DIRECTIONS |
Write the entries out again in full and unchanged, dropping every image.

[Rendered images with source text]
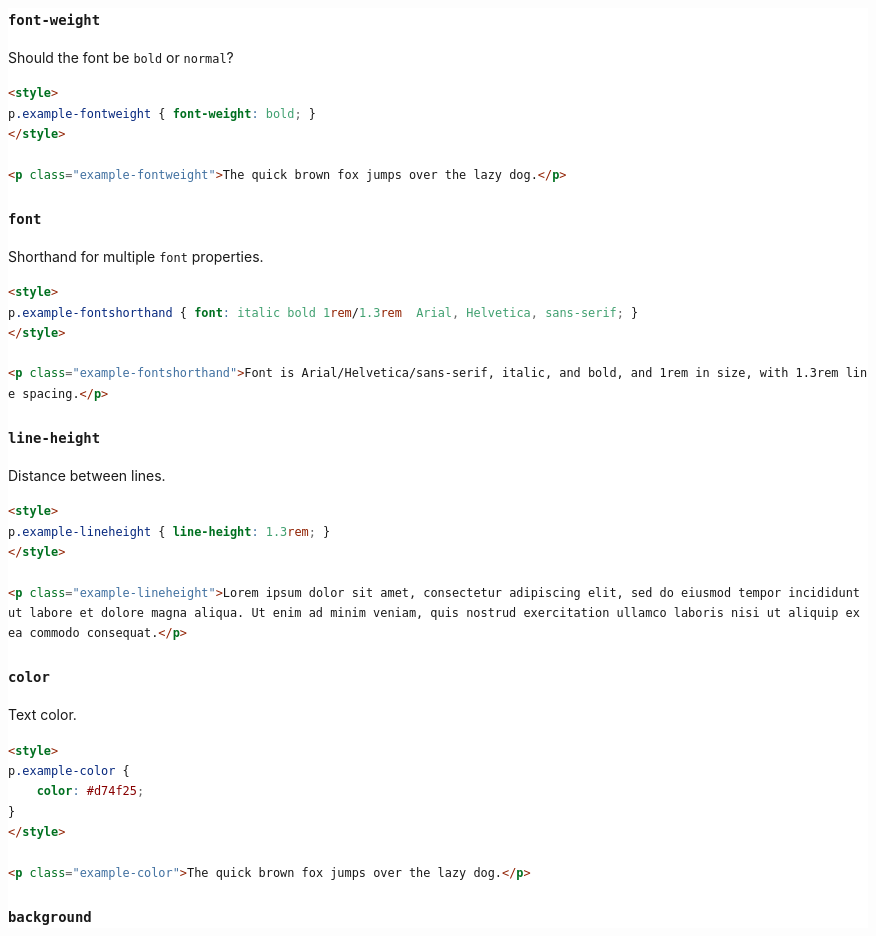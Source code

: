 ### `font-weight`

Should the font be `bold` or `normal`?

```html
<style>
p.example-fontweight { font-weight: bold; }
</style>

<p class="example-fontweight">The quick brown fox jumps over the lazy dog.</p>
```

### `font`

Shorthand for multiple `font` properties.

```html
<style>
p.example-fontshorthand { font: italic bold 1rem/1.3rem  Arial, Helvetica, sans-serif; }
</style>

<p class="example-fontshorthand">Font is Arial/Helvetica/sans-serif, italic, and bold, and 1rem in size, with 1.3rem line spacing.</p>
```

### `line-height`

Distance between lines.

```html
<style>
p.example-lineheight { line-height: 1.3rem; }
</style>

<p class="example-lineheight">Lorem ipsum dolor sit amet, consectetur adipiscing elit, sed do eiusmod tempor incididunt ut labore et dolore magna aliqua. Ut enim ad minim veniam, quis nostrud exercitation ullamco laboris nisi ut aliquip ex ea commodo consequat.</p>
```

### `color`

Text color.

```html
<style>
p.example-color {
    color: #d74f25;
}
</style>

<p class="example-color">The quick brown fox jumps over the lazy dog.</p>
```

### `background`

TASK RESULT |
Source code

: ### `font-weight`

Should the font be `bold` or `normal`?

```html
<style>
p.example-fontweight { font-weight: bold; }
</style>

<p class="example-fontweight">The quick brown fox jumps over the lazy dog.</p>
```

### `font`

Shorthand for multiple `font` properties.

```html
<style>
p.example-fontshorthand { font: italic bold 1rem/1.3rem  Arial, Helvetica, sans-serif; }
</style>

<p class="example-fontshorthand">Font is Arial/Helvetica/sans-serif, italic, and bold, and 1rem in size, with 1.3rem line spacing.</p>
```

### `line-height`

Distance between lines.

```html
<style>
p.example-lineheight { line-height: 1.3rem; }
</style>

<p class="example-lineheight">Lorem ipsum dolor sit amet, consectetur adipiscing elit, sed do eiusmod tempor incididunt ut labore et dolore magna aliqua. Ut enim ad minim veniam, quis nostrud exercitation ullamco laboris nisi ut aliquip ex ea commodo consequat.</p>
```

### `color`

Text color.

```html
<style>
p.example-color {
    color: #d74f25;
}
</style>

<p class="example-color">The quick brown fox jumps over the lazy dog.</p>
```

### `background`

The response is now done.